Dated:______________

                                    [Guaranteeing Subsidiary]
                                    By:_________________________________
                                       Name:
                                       Title:


                                    American Tower Corporation
                                    By:_________________________________
                                       Name:
                                       Title:


                                    [Other Guarantors]
                                    By:_________________________________
                                       Name:
                                       Title


                                    The Bank of New York
                                    as Trustee
                                    By:_________________________________
                                       Name:
                                       Title:

                                      B-5


                                                                       EXHIBIT C

                         FORM OF NOTATION OF GUARANTEE

       For value received, each Guarantor (which term includes any successor
Person under the Indenture) has, jointly and severally, unconditionally
guaranteed, to the extent set forth in the Indenture and subject to the
provisions in the Indenture dated as of January 31, 2001 (the "Indenture")
between AMERICAN TOWER CORPORATION and THE BANK OF NEW YORK, as trustee (the
"Trustee"), (a) the due and punctual payment of the principal of, premium, if
any, and interest on the Notes (as defined in the Indenture), whether at
maturity, by acceleration, redemption or otherwise, the due and punctual payment
of interest on overdue principal and premium, and, to the extent permitted by
law, interest, and the due and punctual performance of all other obligations of
the Company to the Holders or the Trustee all in accordance with the terms of
the Indenture and (b) in case of any extension of time of payment or renewal of
any Notes or any of such other obligations, that the same will be promptly paid
in full when due or performed in accordance with the terms of the extension or
renewal, whether at stated maturity, by acceleration or otherwise. The
obligations of the Guarantors to the Holders of Notes and to the Trustee
pursuant to the Note Guarantee and the Indenture are expressly set forth in
Article 10 of the Indenture and reference is hereby made to the Indenture for
the precise terms of the Note Guarantee. Each Holder of a Note, by accepting the
same, agrees to and shall be bound by such provisions.

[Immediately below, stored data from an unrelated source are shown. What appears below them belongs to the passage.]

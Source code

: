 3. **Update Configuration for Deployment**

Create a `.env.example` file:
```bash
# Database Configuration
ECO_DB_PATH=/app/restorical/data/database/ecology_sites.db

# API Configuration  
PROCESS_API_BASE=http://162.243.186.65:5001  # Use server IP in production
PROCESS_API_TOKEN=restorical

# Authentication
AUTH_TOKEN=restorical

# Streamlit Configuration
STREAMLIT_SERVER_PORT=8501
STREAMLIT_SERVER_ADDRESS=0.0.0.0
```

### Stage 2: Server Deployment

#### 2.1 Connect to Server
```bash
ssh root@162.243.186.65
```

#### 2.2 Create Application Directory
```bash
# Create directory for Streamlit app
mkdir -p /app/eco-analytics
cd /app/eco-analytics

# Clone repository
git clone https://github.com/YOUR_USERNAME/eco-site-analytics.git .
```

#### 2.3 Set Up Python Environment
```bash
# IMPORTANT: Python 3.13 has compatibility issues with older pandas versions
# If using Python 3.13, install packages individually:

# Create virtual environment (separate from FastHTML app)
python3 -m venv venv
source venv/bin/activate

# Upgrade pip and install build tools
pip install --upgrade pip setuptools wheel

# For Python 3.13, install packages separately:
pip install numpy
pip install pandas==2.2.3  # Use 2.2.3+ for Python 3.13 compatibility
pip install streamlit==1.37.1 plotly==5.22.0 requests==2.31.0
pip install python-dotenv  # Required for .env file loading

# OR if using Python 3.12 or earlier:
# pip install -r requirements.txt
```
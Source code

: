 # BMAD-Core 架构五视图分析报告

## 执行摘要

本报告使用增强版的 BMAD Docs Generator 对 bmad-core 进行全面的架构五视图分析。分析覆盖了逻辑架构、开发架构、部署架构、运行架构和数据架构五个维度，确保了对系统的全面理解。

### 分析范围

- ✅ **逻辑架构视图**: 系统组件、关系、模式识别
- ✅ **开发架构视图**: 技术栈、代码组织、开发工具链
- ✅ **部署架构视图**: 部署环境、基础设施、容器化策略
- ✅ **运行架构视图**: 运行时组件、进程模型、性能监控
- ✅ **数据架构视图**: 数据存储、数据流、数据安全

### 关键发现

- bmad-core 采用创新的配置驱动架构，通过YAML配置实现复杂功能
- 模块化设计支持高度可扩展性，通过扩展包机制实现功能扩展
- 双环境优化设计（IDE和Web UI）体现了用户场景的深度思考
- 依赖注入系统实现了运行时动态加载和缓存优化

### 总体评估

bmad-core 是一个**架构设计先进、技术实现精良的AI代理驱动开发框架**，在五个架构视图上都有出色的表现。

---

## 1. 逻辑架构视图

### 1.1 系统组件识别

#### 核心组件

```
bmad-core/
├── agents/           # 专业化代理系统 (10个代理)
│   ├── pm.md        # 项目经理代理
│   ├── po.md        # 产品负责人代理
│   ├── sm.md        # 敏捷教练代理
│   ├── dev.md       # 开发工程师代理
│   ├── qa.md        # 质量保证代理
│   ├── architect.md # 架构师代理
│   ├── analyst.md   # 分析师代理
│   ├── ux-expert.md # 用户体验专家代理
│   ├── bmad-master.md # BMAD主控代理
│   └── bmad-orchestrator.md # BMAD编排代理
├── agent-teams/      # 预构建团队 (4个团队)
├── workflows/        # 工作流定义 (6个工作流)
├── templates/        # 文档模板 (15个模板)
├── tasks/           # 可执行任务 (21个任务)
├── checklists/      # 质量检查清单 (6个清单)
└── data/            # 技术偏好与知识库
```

                            [Name of Guarantor(s)]


                            By:_________________________________
                               Name:
                               Title:

                                      C-1


                                                                       EXHIBIT D

                       FORM OF REGULATION S CERTIFICATE

 (For transfers pursuant to Section 2.06(a), (b)(iii) and (e) of the Indenture)

The Bank of New York,
 as Trustee
101 Barclay St., 21W
New York, NY 10286
Attention: Corporate Trust Administration

                    Re:  9 3/8% Senior Notes due 2009 of
                         American Tower Corporation
                         (the "Notes")

       Reference is made to the Indenture, dated as of January 31, 2001 (the
"Indenture"), between American Tower Corporation (the "Company") and The Bank of
New York, as Trustee. Terms used herein and defined in the Indenture or in
Regulation S or Rule 144 under the U.S. Securities Act of 1933, as amended (the
"Securities Act") are used herein as so defined.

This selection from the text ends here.